WORK REQUIRED
Write out, word for word, the line that contains "terminaison de la" and each line after it down to the last line of the data below. Include nothing more.
=== DATA EXTRACTS ===
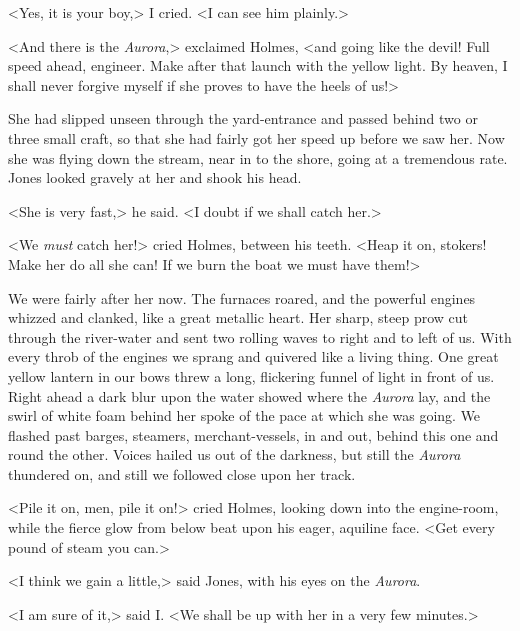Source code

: <Yes, it is your boy,> I cried. <I can see him plainly.>

<And there is the \textit{Aurora},> exclaimed Holmes, <and going like the devil! Full speed ahead, engineer. Make after that launch with the yellow light. By heaven, I shall never forgive myself if she proves to have the heels of us!>

She had slipped unseen through the yard-entrance and passed behind two or three small craft, so that she had fairly got her speed up before we saw her. Now she was flying down the stream, near in to the shore, going at a tremendous rate. Jones looked gravely at her and shook his head.

<She is very fast,> he said. <I doubt if we shall catch her.>

<We \textit{must} catch her!> cried Holmes, between his teeth. <Heap it on, stokers! Make her do all she can! If we burn the boat we must have them!>

We were fairly after her now. The furnaces roared, and the powerful engines whizzed and clanked, like a great metallic heart. Her sharp, steep prow cut through the river-water and sent two rolling waves to right and to left of us. With every throb of the engines we sprang and quivered like a living thing. One great yellow lantern in our bows threw a long, flickering funnel of light in front of us. Right ahead a dark blur upon the water showed where the \textit{Aurora} lay, and the swirl of white foam behind her spoke of the pace at which she was going. We flashed past barges, steamers, merchant-vessels, in and out, behind this one and round the other. Voices hailed us out of the darkness, but still the \textit{Aurora} thundered on, and still we followed close upon her track.

<Pile it on, men, pile it on!> cried Holmes, looking down into the engine-room, while the fierce glow from below beat upon his eager, aquiline face. <Get every pound of steam you can.>

<I think we gain a little,> said Jones, with his eyes on the \textit{Aurora}.

<I am sure of it,> said I\@. <We shall be up with her in a very few minutes.>

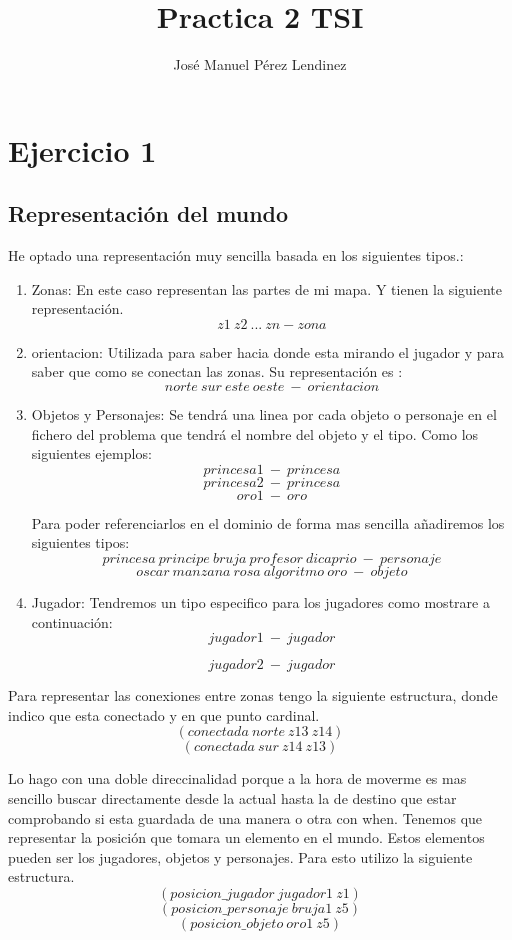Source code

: \documentclass[]{article}
\title{Practica 2 TSI}
\author{José Manuel Pérez Lendinez}
\begin{document}
\maketitle


\newpage
\tableofcontents
\newpage
\section{Ejercicio 1}
\subsection{Representación del mundo}

He optado una representación muy sencilla basada en los siguientes tipos.:
\begin{enumerate}
\item{Zonas: } En este caso representan las partes de mi mapa. Y tienen la siguiente representación.
$$
z1\ z2\ ...\ zn - zona
$$
\item{orientacion: } Utilizada para saber hacia donde esta mirando el jugador y para saber que como se conectan las zonas. Su representación es :
$$
norte\ sur\ este\ oeste\ -\ orientacion
$$

\item{Objetos y Personajes: } Se tendrá una linea por cada objeto o personaje en el fichero del problema que tendrá el nombre del objeto y el tipo. Como los siguientes ejemplos:
$$
princesa1\ -\ princesa
$$
$$
princesa2\ -\ princesa
$$
$$
oro1\ -\ oro
$$

Para poder referenciarlos en el dominio de forma mas sencilla añadiremos los siguientes tipos:
$$
princesa\ principe\ bruja\ profesor\ dicaprio\ -\ personaje
$$
$$
oscar\ manzana\ rosa\ algoritmo\ oro\ -\ objeto
$$

\item{Jugador: } Tendremos un tipo especifico para los jugadores como mostrare a continuación:
$$
jugador1\ -\ jugador
$$

$$
jugador2\ -\ jugador
$$

\end{enumerate}

Para representar las conexiones entre zonas tengo la siguiente estructura, donde indico que esta conectado y en que punto cardinal.
$$
(conectada\ norte\ z13\ z14)
$$
$$
(conectada\ sur\ z14\ z13)
$$

Lo hago con una doble direccinalidad porque a la hora de moverme es mas sencillo buscar directamente desde la actual hasta la de destino que estar comprobando si esta guardada de una manera o otra con when. 
Tenemos que representar la posición que tomara un elemento en el mundo. Estos elementos pueden ser los jugadores, objetos y personajes. Para esto utilizo la siguiente estructura. 
$$
(posicion\_jugador\ jugador1\ z1)
$$
$$
(posicion\_personaje\ bruja1\ z5)
$$
$$
(posicion\_objeto\ oro1\ z5)
$$
\end{document}

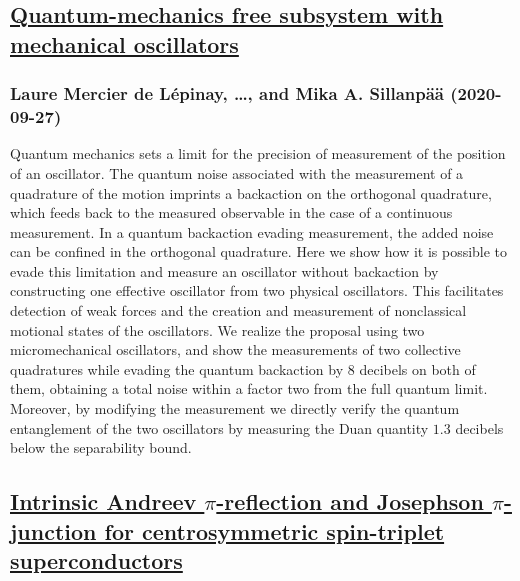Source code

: \subsection*{\href{http://arxiv.org/abs/2009.12902v1}{Quantum-mechanics free subsystem with mechanical oscillators}}
\subsubsection*{Laure Mercier de Lépinay, \dots, and Mika A. Sillanpää (2020-09-27)}
Quantum mechanics sets a limit for the precision of measurement of the
position of an oscillator. The quantum noise associated with the measurement of
a quadrature of the motion imprints a backaction on the orthogonal quadrature,
which feeds back to the measured observable in the case of a continuous
measurement. In a quantum backaction evading measurement, the added noise can
be confined in the orthogonal quadrature. Here we show how it is possible to
evade this limitation and measure an oscillator without backaction by
constructing one effective oscillator from two physical oscillators. This
facilitates detection of weak forces and the creation and measurement of
nonclassical motional states of the oscillators. We realize the proposal using
two micromechanical oscillators, and show the measurements of two collective
quadratures while evading the quantum backaction by $8$ decibels on both of
them, obtaining a total noise within a factor two from the full quantum limit.
Moreover, by modifying the measurement we directly verify the quantum
entanglement of the two oscillators by measuring the Duan quantity $1.3$
decibels below the separability bound.

\subsection*{\href{http://arxiv.org/abs/2009.12891v1}{Intrinsic Andreev $π$-reflection and Josephson $π$-junction for  centrosymmetric spin-triplet superconductors}}
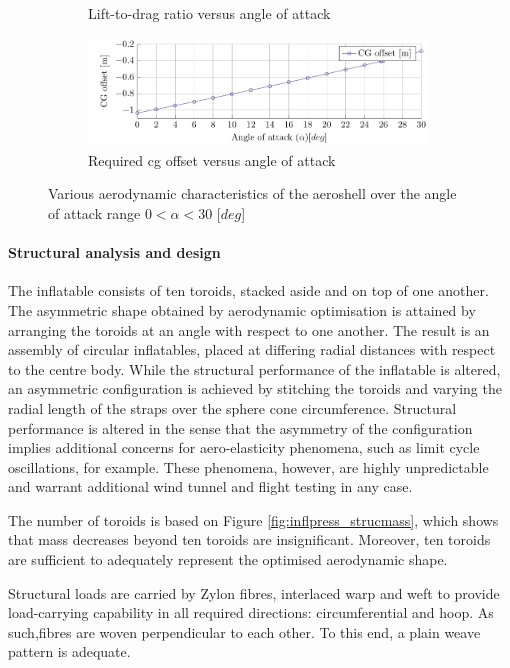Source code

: \begin{figure}[h]
\begin{subfigure}[b]{0.49\textwidth}
 		\caption{Lift-to-drag ratio versus angle of attack}
 		\label{fig:CLCDAlpha}
 	\end{subfigure}
 	\begin{subfigure}[b]{0.49\textwidth}
 		\includegraphics[width=0.99\textwidth]{./Figure/Aerodynamics/CGoAlpha.pdf}
 		\caption{Required \gls{cg} offset versus angle of attack}
 		\label{fig:CGOAlpha}
 	\end{subfigure}
 	\caption{Various aerodynamic characteristics of the aeroshell over the angle of attack range $0<\alpha<30$ [$deg$]}
 \end{figure}


\paragraph{Structural analysis and design}


The inflatable consists of ten toroids, stacked aside and on top of one another. The asymmetric shape obtained by aerodynamic optimisation is attained by arranging the toroids at an angle with respect to one another. The result is an assembly of circular inflatables, placed at differing radial distances with respect to the centre body. While the structural performance of the inflatable is altered, an asymmetric configuration is achieved by stitching the toroids and varying the radial length of the straps over the sphere cone circumference. Structural performance is altered in the sense that the asymmetry of the configuration implies additional concerns for aero-elasticity phenomena, such as limit cycle oscillations, for example. These phenomena, however, are highly unpredictable and warrant additional wind tunnel and flight testing in any case. 

The number of toroids is based on Figure \ref{fig:inflpress_strucmass}, which shows that mass decreases beyond ten toroids are insignificant. Moreover, ten toroids are sufficient to adequately represent the optimised aerodynamic shape. 

Structural loads are carried by Zylon fibres, interlaced warp and weft to provide load-carrying capability in all required directions: circumferential and hoop. As such,fibres are woven perpendicular to each other. To this end, a plain weave pattern is adequate.

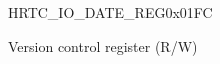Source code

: \begin{register}{H}{RTC\_IO\_DATE\_REG}{0x{}01FC}\label{regdesc:RTCIORTCIODATEREG}
%
%
\regnewline%
\begin{regdesc}\begin{reglist}
\label{fielddesc:RTCIOIODATE}\item [RTC\_IO\_DATE] Version control register (R/W)
\end{reglist}\end{regdesc}
\end{register}


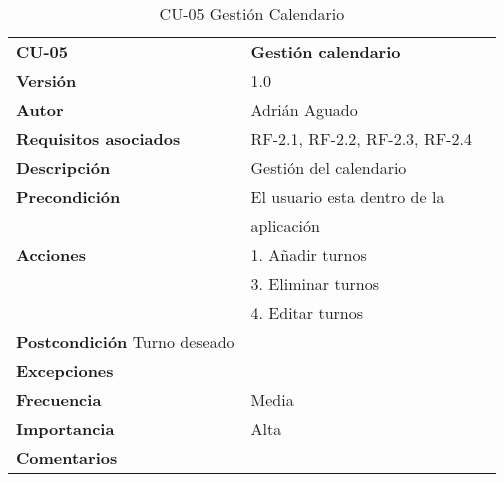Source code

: \begin{table}
\begin{tabular}{llr}  
\toprule
\begin{minipage}[b]{0.24\columnwidth}\raggedright\strut
\textbf{CU-05}\strut
\end{minipage} & \begin{minipage}[b]{0.72\columnwidth}\raggedright\strut
\textbf{Gestión calendario}\strut
\end{minipage}\tabularnewline
\cmidrule(r){1-2}
\textbf{Versión}       & 1.0           \\
\textbf{Autor}       & Adrián  Aguado    \\
\textbf{Requisitos asociados}       & RF-2.1, RF-2.2, RF-2.3, RF-2.4  \\ 
\textbf{Descripción} & Gestión del calendario\\
\textbf{Precondición} & El usuario esta dentro de la \\
& aplicación       \\
\textbf{Acciones} & 1. Añadir turnos \\
& 3. Eliminar turnos \\
& 4. Editar turnos \\
\textbf{Postcondición} Turno deseado \\
\textbf{Excepciones} &     \\
\textbf{Frecuencia} & Media          \\
\textbf{Importancia} & Alta            \\
\textbf{Comentarios } &      \\
\bottomrule
\end{tabular}
\caption{CU-05 Gestión Calendario} 
\end{table}

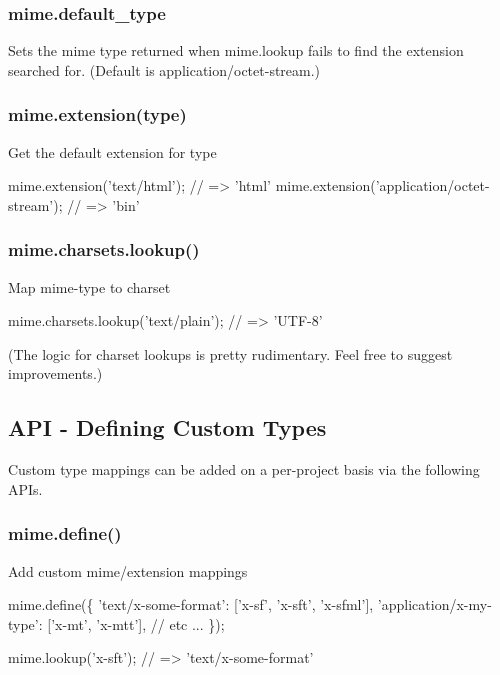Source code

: \subsubsection*{mime.\+default\+\_\+type}

Sets the mime type returned when {\ttfamily mime.\+lookup} fails to find the extension searched for. (Default is {\ttfamily application/octet-\/stream}.)

\subsubsection*{mime.\+extension(type)}

Get the default extension for {\ttfamily type}


\begin{DoxyCode}
mime.extension(\textcolor{stringliteral}{'text/html'});                 \textcolor{comment}{// => 'html'}
mime.extension(\textcolor{stringliteral}{'application/octet-stream'});  \textcolor{comment}{// => 'bin'}
\end{DoxyCode}


\subsubsection*{mime.\+charsets.\+lookup()}

Map mime-\/type to charset


\begin{DoxyCode}
mime.charsets.lookup(\textcolor{stringliteral}{'text/plain'});        \textcolor{comment}{// => 'UTF-8'}
\end{DoxyCode}


(The logic for charset lookups is pretty rudimentary. Feel free to suggest improvements.)

\subsection*{A\+P\+I -\/ Defining Custom Types}

Custom type mappings can be added on a per-\/project basis via the following A\+P\+Is.

\subsubsection*{mime.\+define()}

Add custom mime/extension mappings


\begin{DoxyCode}
mime.define(\{
    \textcolor{stringliteral}{'text/x-some-format'}: [\textcolor{stringliteral}{'x-sf'}, \textcolor{stringliteral}{'x-sft'}, \textcolor{stringliteral}{'x-sfml'}],
    \textcolor{stringliteral}{'application/x-my-type'}: [\textcolor{stringliteral}{'x-mt'}, \textcolor{stringliteral}{'x-mtt'}],
    \textcolor{comment}{// etc ...}
\});

mime.lookup(\textcolor{stringliteral}{'x-sft'});                 \textcolor{comment}{// => 'text/x-some-format'}
\end{DoxyCode}


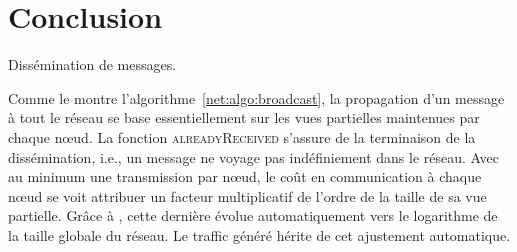 
\section{Conclusion}
\label{net:sec:conclusion}

\begin{algorithm}[h]
  
  \caption{\label{net:algo:broadcast} Dissémination de messages.}
\end{algorithm}

Comme le montre l'algorithme~\ref{net:algo:broadcast}, la propagation d'un
message à tout le réseau se base essentiellement sur les vues partielles
maintenues par chaque nœud. La fonction \textsc{alreadyReceived} s'assure de la
terminaison de la dissémination, i.e., un message ne voyage pas indéfiniement
dans le réseau. Avec au minimum une transmission par nœud, le coût en
communication à chaque nœud se voit attribuer un facteur multiplicatif de
l'ordre de la taille de sa vue partielle. Grâce à \SPRAY, cette dernière évolue
automatiquement vers le logarithme de la taille globale du réseau. Le traffic
généré hérite de cet ajustement automatique.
===
OUTPUT FOR THIS TASK
terminaison de la dissémination, i.e., un message ne voyage pas indéfiniement
dans le réseau. Avec au minimum une transmission par nœud, le coût en
communication à chaque nœud se voit attribuer un facteur multiplicatif de
l'ordre de la taille de sa vue partielle. Grâce à \SPRAY, cette dernière évolue
automatiquement vers le logarithme de la taille globale du réseau. Le traffic
généré hérite de cet ajustement automatique.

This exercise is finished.